Being Miss Maumee Valley

Tuesday, March 21, 2006

Springboard! Session 9: Time Management

What is Springboard!? Click here.

Today’s learning outcomes: Examining Values, Creative Problem Solving, Inquiry and Self-Assurance

This all important session offers formulas for evaluating time management skills and it’s amazing! One of my favorite sessions.

First, a warm-up activity: we stand in a circle and begin tossing a tennis ball in a designated pattern, next a second tennis ball is added. Then a large ball must be passed counter-clockwise, as second ball is added and passed clockwise, etc… The balls are designated as “the first big test,” “relationship problems,” “extracurricular obligations,” “part time job,” etc… Before you know it, balls start dropping, just like life can get crazy. This is to show that to manage the craziness, we must focus on where we’re throwing next, have good communication with those around us, cultivate good time management skills and try to find balance.

Next, we were all asked to fill out daily logs for an average weekday and a weekend day. We then label the activities within our logs as either an “A,” absolute necessity, “B,” basic need, “C,” choice, “D,” desirable or “E,” eliminate. A great demonstration is given to show why you must do your necessities and needs (like health and school) before desires (like 5 hours of video games):
Apples and oranges in a clear container represent necessities/needs; it fills up quickly, but there is still room for golf balls, or needs/choices. It looks as though there is no room left, but fish tank rocks can still be added to represent desires; finally, there is still room to add water, or everything you really shouldn’t be doing! On the flip side, if you start with a container of water, you can add some fish tank rocks, but golf balls, apples and oranges cause overflow.

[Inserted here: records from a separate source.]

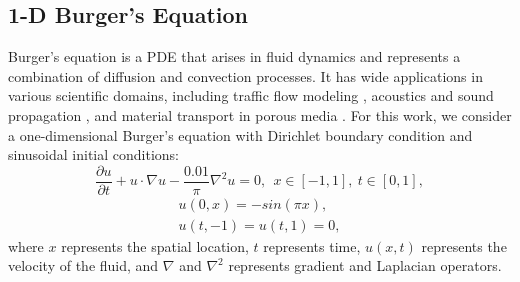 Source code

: \documentclass{article}
\begin{document}
\subsection{1-D Burger’s Equation}
Burger's equation is a PDE that arises in fluid dynamics and represents a combination of diffusion and convection processes.
It has wide applications in various scientific domains, including traffic flow modeling \citep{nagatani2000density}, acoustics and sound propagation \citep{naugolnykh2000nonlinear}, and material transport in porous media \citep{shah2016solution}.
For this work, we consider a one-dimensional Burger's equation with Dirichlet boundary condition and sinusoidal initial conditions:
\begin{equation}
\frac{\partial u}{\partial t} + u \cdot \nabla u  - \frac{0.01}{\pi} \nabla^2 u = 0, ~~ x \in [-1,1], ~ t\in [0,1],
\end{equation} 
\vspace{-0.65cm}
\begin{gather*}
    u(0,x) = - sin(\pi x), \\
    u(t,-1) = u(t,1) = 0,
\end{gather*}
where $x$ represents the spatial location, $t$ represents time, $u (x,t)$ represents the velocity of the fluid, and $\nabla$ and $\nabla^2$ represents gradient and Laplacian operators.
\end{document}
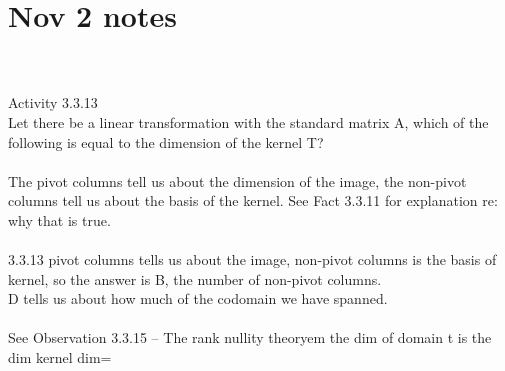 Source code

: \documentclass{article}
\begin{document}
\section*{Nov 2 notes}\\
\\
Activity 3.3.13\\
Let there be a linear transformation with the standard matrix A, which of the following is equal to the dimension of the kernel T?\\
\\
The pivot columns tell us about the dimension of the image, the non-pivot columns tell us about the basis of the kernel. See Fact 3.3.11 for explanation re: why that is true. \\
\\
3.3.13 pivot columns tells us about the image, non-pivot columns is the basis of kernel, so the answer is B, the number of non-pivot columns.\\
D tells us about how much of the codomain we have spanned.\\
\\
See Observation 3.3.15 -- The rank nullity theoryem
the dim of domain t is the dim kernel dim=
\end{document}
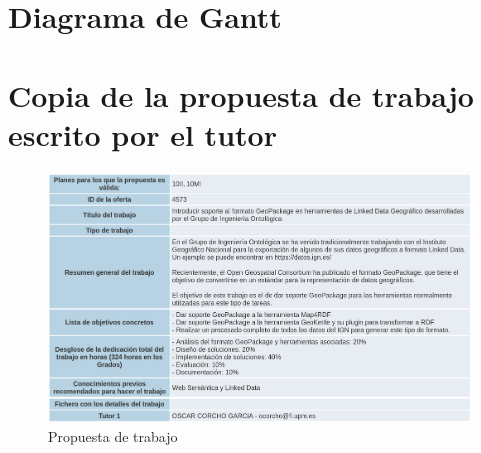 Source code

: \documentclass[11pt]{article}
\begin{document}
\section{Diagrama de Gantt}



\section{Copia de la propuesta de trabajo escrito por el tutor}
\begin{figure}[h]
    \includegraphics[width=\textwidth]{./copia.png}
    \centering
    \caption{Propuesta de trabajo}
    \label{fig:propuesta}
\end{figure}

\end{document}

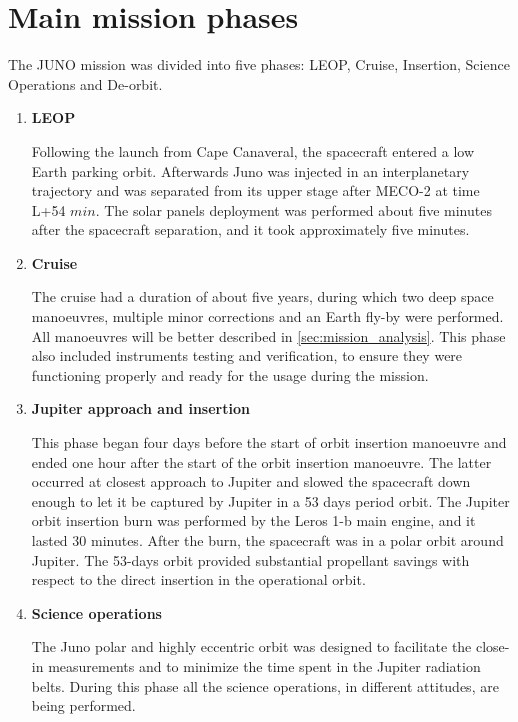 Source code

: \section{Main mission phases}
\label{sec:phases}

The JUNO mission was divided into five phases: LEOP, Cruise, Insertion, Science Operations and De-orbit.
\begin{enumerate}
    \item \textbf{LEOP} 
    
    Following the launch from Cape Canaveral, the spacecraft entered a low Earth parking orbit\cite{Juno_launch}.
     Afterwards Juno was injected in an interplanetary trajectory and was separated from its upper stage after MECO-2 at time L+54 $min$.
    The solar panels deployment was performed about five minutes after the spacecraft separation, and it took approximately five minutes.

    \item \textbf{Cruise}
    
    The cruise had a duration of about five years, during which two deep space manoeuvres, multiple minor corrections and an Earth fly-by were performed.
    All manoeuvres will be better described in \autoref{sec:mission_analysis}. This phase also included instruments testing and verification, to ensure they were functioning properly and ready for the usage during the mission. 

    \item \textbf{Jupiter approach and insertion}
    
    This phase began four days before the start of orbit insertion manoeuvre and ended one hour after the start of the orbit insertion manoeuvre. The latter occurred at closest approach to Jupiter and slowed the spacecraft down enough to let it be captured by Jupiter in a 53 days period orbit.
    The Jupiter orbit insertion burn was performed by the Leros 1-b main engine, and it lasted 30 minutes. After the burn, the spacecraft was in a polar orbit around Jupiter.
    The 53-days orbit provided substantial propellant savings with respect to the direct insertion in the operational orbit.

    \item \textbf{Science operations}
    
    The Juno polar and highly eccentric orbit was designed to facilitate the close-in measurements and to minimize the time spent in the Jupiter radiation belts. During this phase all the science operations, in different attitudes, are being performed.


\end{enumerate}

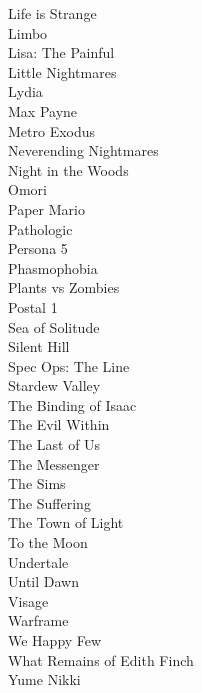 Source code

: \documentclass[12pt, a4paper,twoside,titlepage]{book}
\begin{document}
\begin{enumerate}[label=\textbf{\arabic*}.]
    Life is Strange\\
    Limbo\\
    Lisa: The Painful\\
    Little Nightmares\\
    Lydia\\
    Max Payne\\
    Metro Exodus\\
    Neverending Nightmares\\
    Night in the Woods\\
    Omori\\
    Paper Mario\\
    Pathologic\\
    Persona 5\\
    Phasmophobia\\
    Plants vs Zombies\\
    Postal 1\\
    Sea of Solitude\\
    Silent Hill\\
    Spec Ops: The Line\\
    Stardew Valley\\ 
    The Binding of Isaac \\
    The Evil Within\\
    The Last of Us\\
    The Messenger\\
    The Sims\\
    The Suffering\\
    The Town of Light\\
    To the Moon\\
    Undertale\\
    Until Dawn\\
    Visage\\
    Warframe \\
    We Happy Few\\
    What Remains of Edith Finch\\
    Yume Nikki\\


\end{enumerate}
\end{document}
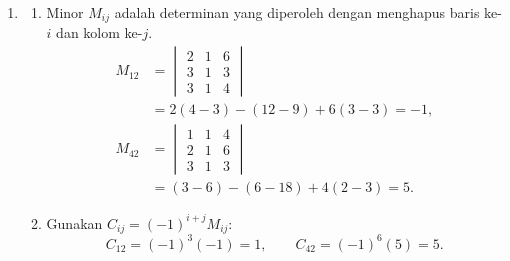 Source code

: \documentclass[11pt,a4paper]{article}
\begin{document}
\begin{enumerate}
    \item \begin{enumerate}
        \item Minor $M_{ij}$ adalah determinan yang diperoleh dengan menghapus baris ke-$i$ dan kolom ke-$j$.
        \begin{align*}
            M_{12}
                &=\begin{vmatrix}2&1&6\\3&1&3\\3&1&4\end{vmatrix}\\
                &=2(4-3)-(12-9)+6(3-3)=\boxed{-1},\\
            M_{42}
                &=\begin{vmatrix}1&1&4\\2&1&6\\3&1&3\end{vmatrix}\\
                &=(3-6)-(6-18)+4(2-3)=\boxed{5}.
        \end{align*}
        \item Gunakan $C_{ij}=(-1)^{i+j}M_{ij}$:
        \[
            \boxed{C_{12}=(-1)^3(-1)=1,\qquad
                C_{42}=(-1)^6(5)=5}.
        \]
    \end{enumerate}
\end{enumerate}
\end{document}
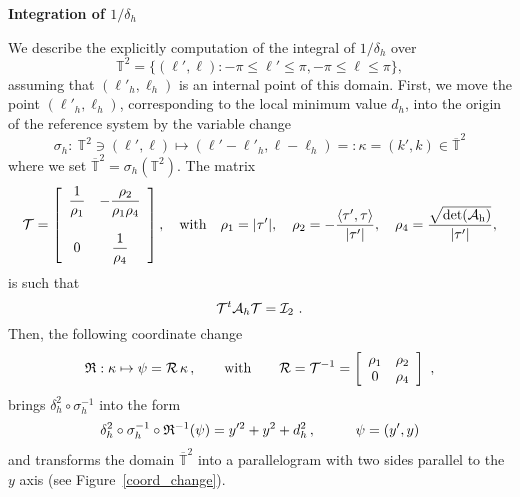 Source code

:\documentclass[11pt]{report}
\def\calA{\mathcal{A}}
\def\2toro{\mathbb{T}^2}
\def\trasl2toro{\overline{\mathbb{T}}^2}
\begin{document}
\centerline{\bf\large Integration of $1/\delta_h$}
\vskip 0.5cm

We describe the explicitly computation of the integral of
$1/{\delta_h}$ over $$\2toro = \{(\ell',\ell): -\pi \leq \ell' \leq
\pi, -\pi \leq \ell\leq \pi\},$$ assuming that $(\ell'_h,\ell_h)$ is
an internal point of this domain.
%
First, we move the point $(\ell'_h,\ell_h)$, corresponding to the
local minimum value $d_h$, into the origin of the reference system by
the variable change
%
\begin{equation}
  \sigma_h: \ \2toro \ni (\ell',\ell) \mapsto 
  (\ell'-\ell'_h,\ell-\ell_h) =: \kappa = (k',k) \in \trasl2toro
  \label{eq:translation}
\end{equation}
%
where we set $\trasl2toro = \sigma_h\left(\2toro\right)$. The matrix
%
\begin{equation} 
  {\cal T} = \left[\begin{array}{cc} \displaystyle\frac{1}{\rho_1} &
      -\displaystyle\frac{\rho_2}{\rho_1\rho_4}\cr & \cr
      0 & \displaystyle\frac{1}{\rho_4} \end{array}\right], 
  \quad \rm{with}\quad
  \rho_1 = |\tau'|, \quad \rho_2  =
  -\frac{\langle\tau',\tau\rangle}{|\tau'|}, \quad \rho_4 = 
  \frac{\sqrt{\det(\calA_h)}}{|\tau'|},
\end{equation}
is such that
\begin{equation}
{\cal T}^t{\calA_h}{\cal T} = {\cal I}_2\ .
\end{equation}
Then, the following coordinate change
\begin{equation}
\mathfrak{R}: \kappa \mapsto \psi = {\cal R} \,\kappa\,,\qquad\mbox{with}\qquad
{\cal R} = {\cal T}^{-1} = \left[\begin{array}{cc} 
\rho_1 & \rho_2 \cr 0 & \rho_4 \cr \end{array}\right]\ ,
\label{eq:invlinelim}
\end{equation}
brings $\delta_h^2\circ\sigma_h^{-1}$ into the form
\begin{equation}
  \delta_h^2\circ\sigma_h^{-1}\circ\mathfrak{R}^{-1}(\psi) = y'^2 + y^2 + d_h^2\,,
  \hskip 1cm \psi=(y',y)
\label{eq:delta_h}
\end{equation}
and transforms the domain $\trasl2toro$ into a parallelogram with two
sides parallel to the $y$ axis (see Figure~\ref{coord_change}).
\end{document}
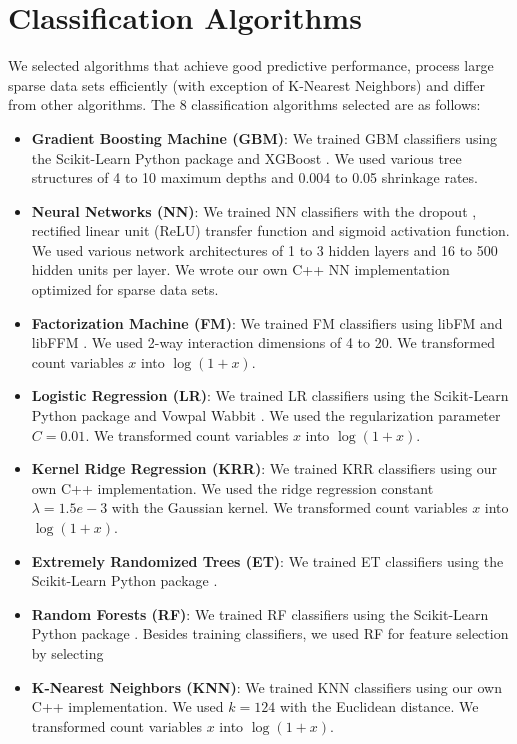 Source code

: \section{Classification Algorithms}
We selected algorithms that achieve good predictive performance, process large sparse data sets efficiently (with exception of K-Nearest Neighbors) and differ from other algorithms.  The 8 classification algorithms selected are as follows:
\begin{itemize}
\item \textbf{Gradient Boosting Machine (GBM)}: We trained GBM classifiers using the Scikit-Learn Python package \cite{scikit-learn} and XGBoost \cite{chen2015xgboost}.  We used various tree structures of 4 to 10 maximum depths and 0.004 to 0.05 shrinkage rates.
\item \textbf{Neural Networks (NN)}: We trained NN classifiers with the dropout \cite{srivastava2014dropout}, rectified linear unit (ReLU) \cite{dahl2013improving} transfer function and sigmoid activation function.  We used various network architectures of 1 to 3 hidden layers and 16 to 500 hidden units per layer.  We wrote our own C++ NN implementation optimized for sparse data sets.  
\item \textbf{Factorization Machine (FM)}: We trained FM classifiers using libFM \cite{rendle2012factorization} and libFFM \cite{libffm}.  We used 2-way interaction dimensions of 4 to 20.  We transformed count variables $x$ into $\log{(1 + x)}$.
\item \textbf{Logistic Regression (LR)}: We trained LR classifiers using the Scikit-Learn Python package \cite{scikit-learn} and Vowpal Wabbit \cite{langford2007vowpal}.  We used the regularization parameter $C=0.01$.  We transformed count variables $x$ into $\log{(1 + x)}$.
\item \textbf{Kernel Ridge Regression (KRR)}: We trained KRR classifiers using our own C++ implementation.  We used the ridge regression constant $\lambda=1.5e-3$ with the Gaussian kernel.  We transformed count variables $x$ into $\log{(1 + x)}$.
\item \textbf{Extremely Randomized Trees (ET)}: We trained ET classifiers using the Scikit-Learn Python package \cite{scikit-learn}.
\item \textbf{Random Forests (RF)}: We trained RF classifiers using the Scikit-Learn Python package \cite{scikit-learn}.  Besides training classifiers, we used RF for feature selection by selecting 
\item \textbf{K-Nearest Neighbors (KNN)}: We trained KNN classifiers using our own C++ implementation.  We used $k=124$ with the Euclidean distance.  We transformed count variables $x$ into $\log{(1 + x)}$.
\end{itemize}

Last is a time awareness exercise, also great for anyone to do:

Write down how many hours per week you think you spend in each of the following categories: class, studying, homework, other work, grooming, socializing, relaxation, traveling if you’re a commuter like me, volunteer work, exercise, etc...

There are 168 hours in a week.

From 168 subtract how many hours a week you sleep (56 for eight hours of sleep a night ).
Subtract how much time eating takes (approximate 21 if you take an hour a meal).
Continue subtracting the amounts you wrote down for the above categories.

Are you left with more time than you ever thought you had, or are you running on negative hours every week?